Embora o desemprego tenha atingido 14,7% da força de trabalho no Brasil, o setor industrial segue enfrentando dificuldades para encontrar mão de obra qualificada. De acordo com um estudo publicado pela Confederação Nacional das Indústrias (CNI) em 2020, cinco em cada dez indústrias não conseguem encontrar profissionais qualificados.
E um dos principais fatores para que isso esteja acontecendo é a má qualidade da educação básica no país, segundo Thiago Korb, Gerente de Educação Básica e Profissional da SESI-SENAI/SC.
“Isso também acontece na formação profissional, no entanto, é essencial preparar os jovens desde a base para uma condição importante de qualificação. A falta de mão de obra é algo crônico no Brasil, não é algo advindo da pandemia, mas é claro, ela intensificou essa escassez”, afirma.

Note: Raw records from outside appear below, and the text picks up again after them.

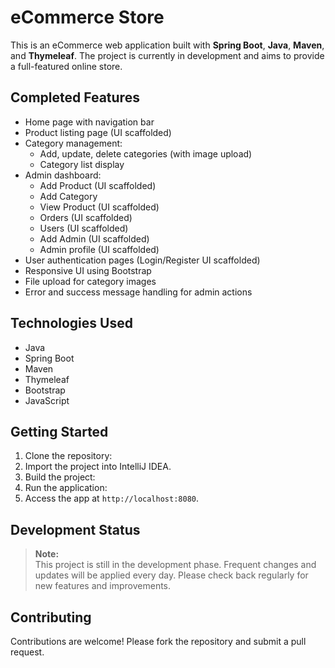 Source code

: # eCommerce Store

This is an eCommerce web application built with **Spring Boot**, **Java**, **Maven**, and **Thymeleaf**. The project is currently in development and aims to provide a full-featured online store.

## Completed Features

- Home page with navigation bar
- Product listing page (UI scaffolded)
- Category management:
    - Add, update, delete categories (with image upload)
    - Category list display
- Admin dashboard:
    - Add Product (UI scaffolded)
    - Add Category
    - View Product (UI scaffolded)
    - Orders (UI scaffolded)
    - Users (UI scaffolded)
    - Add Admin (UI scaffolded)
    - Admin profile (UI scaffolded)
- User authentication pages (Login/Register UI scaffolded)
- Responsive UI using Bootstrap
- File upload for category images
- Error and success message handling for admin actions

## Technologies Used

- Java
- Spring Boot
- Maven
- Thymeleaf
- Bootstrap
- JavaScript

## Getting Started

1. Clone the repository:
2. Import the project into IntelliJ IDEA.
3. Build the project:
4. Run the application:
5. Access the app at `http://localhost:8080`.

## Development Status

> **Note:**  
> This project is still in the development phase. Frequent changes and updates will be applied every day. Please check back regularly for new features and improvements.

## Contributing

Contributions are welcome! Please fork the repository and submit a pull request. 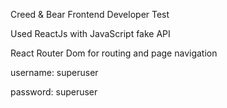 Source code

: Creed & Bear Frontend Developer Test

Used ReactJs with JavaScript fake API

React Router Dom for routing and page navigation

username: superuser

password: superuser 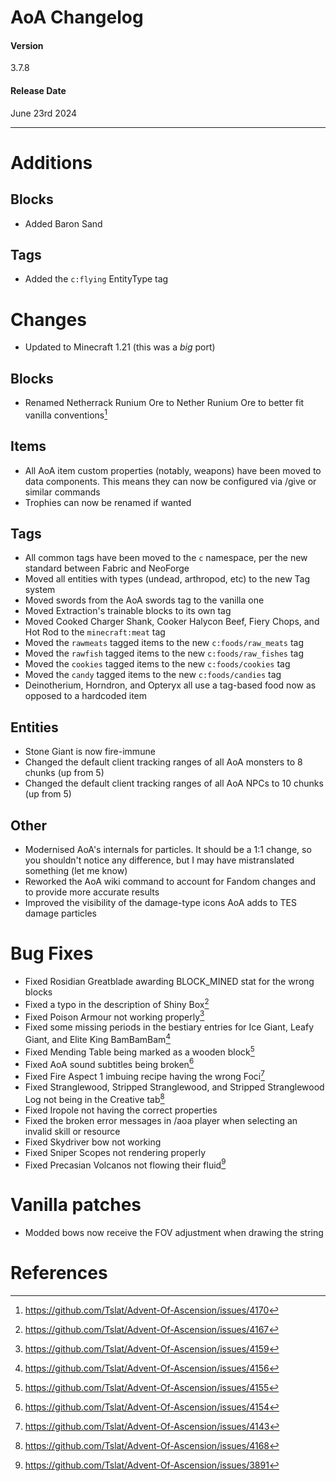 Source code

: # AoA Changelog
#### Version
3.7.8
#### Release Date
June 23rd 2024
<hr>

# Additions
## Blocks
* Added Baron Sand

## Tags
* Added the `c:flying` EntityType tag

# Changes
* Updated to Minecraft 1.21 (this was a _big_ port)

## Blocks
* Renamed Netherrack Runium Ore to Nether Runium Ore to better fit vanilla conventions[^8]

## Items
* All AoA item custom properties (notably, weapons) have been moved to data components. This means they can now be configured via /give or similar commands
* Trophies can now be renamed if wanted

## Tags
* All common tags have been moved to the `c` namespace, per the new standard between Fabric and NeoForge
* Moved all entities with types (undead, arthropod, etc) to the new Tag system
* Moved swords from the AoA swords tag to the vanilla one
* Moved Extraction's trainable blocks to its own tag
* Moved Cooked Charger Shank, Cooker Halycon Beef, Fiery Chops, and Hot Rod to the `minecraft:meat` tag
* Moved the `rawmeats` tagged items to the new `c:foods/raw_meats` tag
* Moved the `rawfish` tagged items to the new `c:foods/raw_fishes` tag
* Moved the `cookies` tagged items to the new `c:foods/cookies` tag
* Moved the `candy` tagged items to the new `c:foods/candies` tag
* Deinotherium, Horndron, and Opteryx all use a tag-based food now as opposed to a hardcoded item

## Entities
* Stone Giant is now fire-immune
* Changed the default client tracking ranges of all AoA monsters to 8 chunks (up from 5)
* Changed the default client tracking ranges of all AoA NPCs to 10 chunks (up from 5)

## Other
* Modernised AoA's internals for particles. It should be a 1:1 change, so you shouldn't notice any difference, but I may have mistranslated something (let me know)
* Reworked the AoA wiki command to account for Fandom changes and to provide more accurate results
* Improved the visibility of the damage-type icons AoA adds to TES damage particles

# Bug Fixes
* Fixed Rosidian Greatblade awarding BLOCK_MINED stat for the wrong blocks
* Fixed a typo in the description of Shiny Box[^1]
* Fixed Poison Armour not working properly[^2]
* Fixed some missing periods in the bestiary entries for Ice Giant, Leafy Giant, and Elite King BamBamBam[^3]
* Fixed Mending Table being marked as a wooden block[^4]
* Fixed AoA sound subtitles being broken[^5]
* Fixed Fire Aspect 1 imbuing recipe having the wrong Foci[^6]
* Fixed Stranglewood, Stripped Stranglewood, and Stripped Stranglewood Log not being in the Creative tab[^7]
* Fixed Iropole not having the correct properties
* Fixed the broken error messages in /aoa player when selecting an invalid skill or resource
* Fixed Skydriver bow not working
* Fixed Sniper Scopes not rendering properly
* Fixed Precasian Volcanos not flowing their fluid[^9]

# Vanilla patches
* Modded bows now receive the FOV adjustment when drawing the string

# References
[^1]: https://github.com/Tslat/Advent-Of-Ascension/issues/4167
[^2]: https://github.com/Tslat/Advent-Of-Ascension/issues/4159
[^3]: https://github.com/Tslat/Advent-Of-Ascension/issues/4156
[^4]: https://github.com/Tslat/Advent-Of-Ascension/issues/4155
[^5]: https://github.com/Tslat/Advent-Of-Ascension/issues/4154
[^6]: https://github.com/Tslat/Advent-Of-Ascension/issues/4143
[^7]: https://github.com/Tslat/Advent-Of-Ascension/issues/4168
[^8]: https://github.com/Tslat/Advent-Of-Ascension/issues/4170
[^9]: https://github.com/Tslat/Advent-Of-Ascension/issues/3891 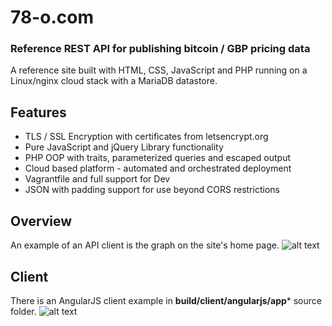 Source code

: # 78-o.com
### Reference REST API for publishing bitcoin / GBP pricing data
A reference site built with HTML, CSS, JavaScript and PHP running on a Linux/nginx cloud stack with a MariaDB datastore.
## Features
* TLS / SSL Encryption with certificates from letsencrypt.org
* Pure JavaScript and jQuery Library functionality
* PHP OOP with traits, parameterized queries and escaped output
* Cloud based platform - automated and orchestrated deployment
* Vagrantfile and full support for Dev 
* JSON with padding support for use beyond CORS restrictions
## Overview
An example of an API client is the graph on the site's home page.
![alt text](https://78-o.com/gfx/readme/site-v1.png "Overview Image")

## Client
There is an AngularJS client example in **build/client/angularjs/app*** source folder.
![alt text](https://78-o.com/gfx/readme/client-v1.png "Client Image")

Já nos EUA, embora o cenário seja diferente quando comparado à economia e educação do Brasil, a dificuldade de preencher a lacuna de talentos no setor industrial também tem sido a mesma. De acordo com uma pesquisa publicada pelo The Workforce Institute, mesmo com muitos fabricantes emergindo em bases sólidas durante esse período, com mais da metade (54%) alcançando um crescimento ano a ano, a escassez de profissionais aumentou mais ainda.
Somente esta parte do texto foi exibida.